Luis-Fernando Valdés
La vida pública de nuestro País está viviendo momentos importantes. Como es lógico, el debate público se centra en la elecciones, pero esto nos debe llevar a pasar por alto la reflexión sobre el papel de cada ciudadano en la vida pública. La participación en la vida de un pueblo no se limita a votar o a ser elegido, sino que conlleva un rol activo en los diversos ámbitos de la interacción humana.
Hay algunos malentendidos respecto a la participación en la vida política de una nación. Es frecuente el error de identificar el Estado con la sociedad. La sociedad la componemos todos los ciudadanos de un país; nos toca colaborar en la diversas relaciones humanas: familiares, educativas, económicas, recreativas, religiosas, políticas. En cambio, el Estado es sólo el órgano rector de la sociedad; le corresponde regular y ordenar esas relaciones humanas, pero no le toca desempeñar a él solo la vida social.
Ciertamente, es responsabilidad del Estado regular que los diversos ámbitos de actuación de los ciudadanos se desarrollen con orden y armonía. Y lo hace mediante leyes y normativas. Sin esta regulación, la vida pública sería un caos.
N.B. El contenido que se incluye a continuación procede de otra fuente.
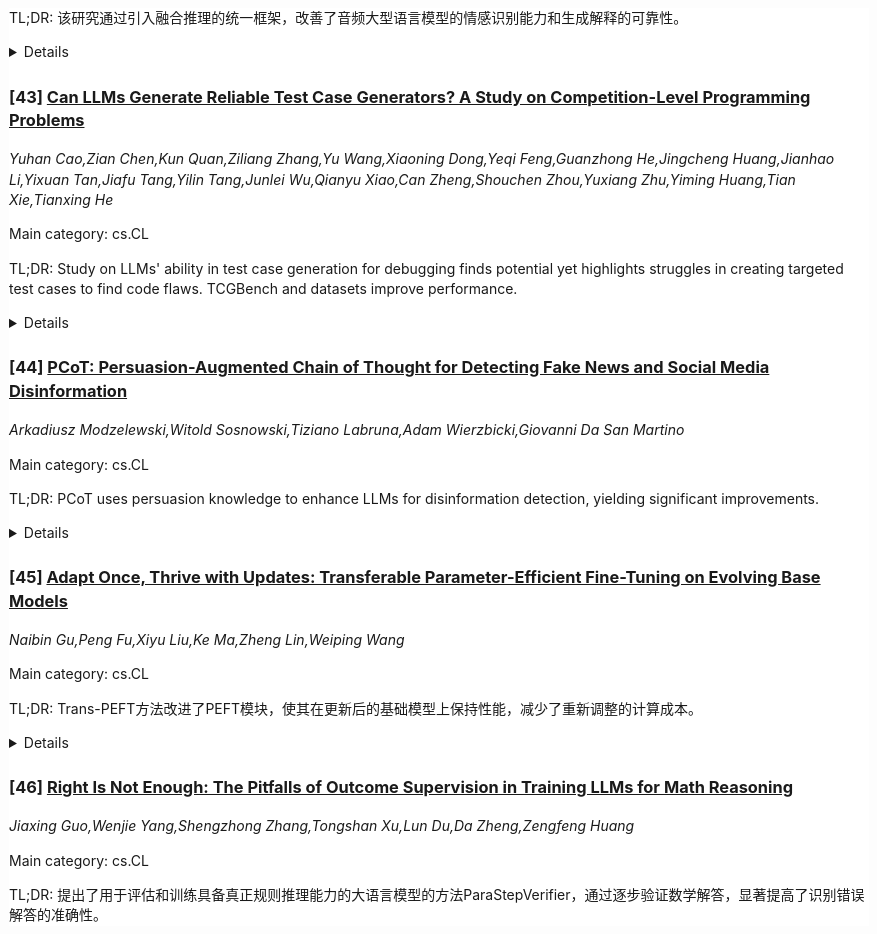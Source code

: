 TL;DR: 该研究通过引入融合推理的统一框架，改善了音频大型语言模型的情感识别能力和生成解释的可靠性。


<details><summary>Details</summary></details>


### [43] [Can LLMs Generate Reliable Test Case Generators? A Study on Competition-Level Programming Problems](https://arxiv.org/abs/2506.06821)
*Yuhan Cao,Zian Chen,Kun Quan,Ziliang Zhang,Yu Wang,Xiaoning Dong,Yeqi Feng,Guanzhong He,Jingcheng Huang,Jianhao Li,Yixuan Tan,Jiafu Tang,Yilin Tang,Junlei Wu,Qianyu Xiao,Can Zheng,Shouchen Zhou,Yuxiang Zhu,Yiming Huang,Tian Xie,Tianxing He*

Main category: cs.CL

TL;DR: Study on LLMs' ability in test case generation for debugging finds potential yet highlights struggles in creating targeted test cases to find code flaws. TCGBench and datasets improve performance.


<details><summary>Details</summary></details>


### [44] [PCoT: Persuasion-Augmented Chain of Thought for Detecting Fake News and Social Media Disinformation](https://arxiv.org/abs/2506.06842)
*Arkadiusz Modzelewski,Witold Sosnowski,Tiziano Labruna,Adam Wierzbicki,Giovanni Da San Martino*

Main category: cs.CL

TL;DR: PCoT uses persuasion knowledge to enhance LLMs for disinformation detection, yielding significant improvements.


<details><summary>Details</summary></details>


### [45] [Adapt Once, Thrive with Updates: Transferable Parameter-Efficient Fine-Tuning on Evolving Base Models](https://arxiv.org/abs/2506.06844)
*Naibin Gu,Peng Fu,Xiyu Liu,Ke Ma,Zheng Lin,Weiping Wang*

Main category: cs.CL

TL;DR: Trans-PEFT方法改进了PEFT模块，使其在更新后的基础模型上保持性能，减少了重新调整的计算成本。


<details><summary>Details</summary></details>


### [46] [Right Is Not Enough: The Pitfalls of Outcome Supervision in Training LLMs for Math Reasoning](https://arxiv.org/abs/2506.06877)
*Jiaxing Guo,Wenjie Yang,Shengzhong Zhang,Tongshan Xu,Lun Du,Da Zheng,Zengfeng Huang*

Main category: cs.CL

TL;DR: 提出了用于评估和训练具备真正规则推理能力的大语言模型的方法ParaStepVerifier，通过逐步验证数学解答，显著提高了识别错误解答的准确性。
Imagínese usted qué pasaría si no hubiera una Secretaría de educación: cada escuela enseñaría temas tan distintos que, al final, habría ciudadanos muy preparados y otros prácticamente ignorantes.
Pero este papel de regulación tiene que ser ordenado, es decir, se debe atener a unos ámbitos muy bien delimitados, porque si el Estado ejerciera un control tan grande sobre la sociedad, terminaría ahogándola. No se puede gobernar una sociedad como si sus miembros fueran tontos o como si fueran ladrones, necesitados siempre de vigilancia y represión.
Los países, donde se da un exceso de intervención estatal, se suelen sustentar en la desconfianza. Parten de la suposición de que los que gobiernan son mejores y más honrados que los demás. Y, apoyados en ese prejuicio, ejercen un duro control sobre los demás. Pero, en principio, quienes gobiernan son ciudadanos como los demás: tan inteligentes, tan preocupados por el bien común y tan honrados como los demás. Por eso, hay que suponer que los ciudadanos de a pie, al menos, tienen un nivel de honradez semejante al que poseen los que gobiernan. Y por tanto, no merecen ni más vigilancia ni menos libertad que los que gobiernan.
La desconfianza lleva al control desmedido, y este tipo de control ahoga la iniciativa de los ciudadanos. La falta de iniciativa termina por detener el progreso de una nación. Pero el daño va más lejos aún, pues esta postura acaba minando a todo un país, porque favorece la arbitrariedad y la tiranía. El problema final de todo estado basado en la desconfianza es saber quién controla a los controladores.
La vida pública no debe quedarse a esperar a que un organo regulador le indique qué debe hacer. La cultura y el arte nos dan ejemplo de libertad: no se desarrollan por mandato, sino por la iniciativa de los que cultivan estas disciplinas. De igual manera, los ciudadanos no deben esperar una indicación oficial para desarrollar los ámbitos específicamente humanos, como la familia y la educación.
El Estado no es lo mismo que el País. Una nación es algo más que su gobierno. Cuando un país se limita a ser únicamente lo que su gobierno le indica, se queda pequeño. La grandeza de una nación son sus ciudadanos, que poseen iniciativa y capacidad para levantar a su patria. Si pensamos que el gobierno debe hacerlo todo, y renunciamos a nuestro esfuerzo e iniciativa, habremos condenado a nuestro País a al subdesarrollo social.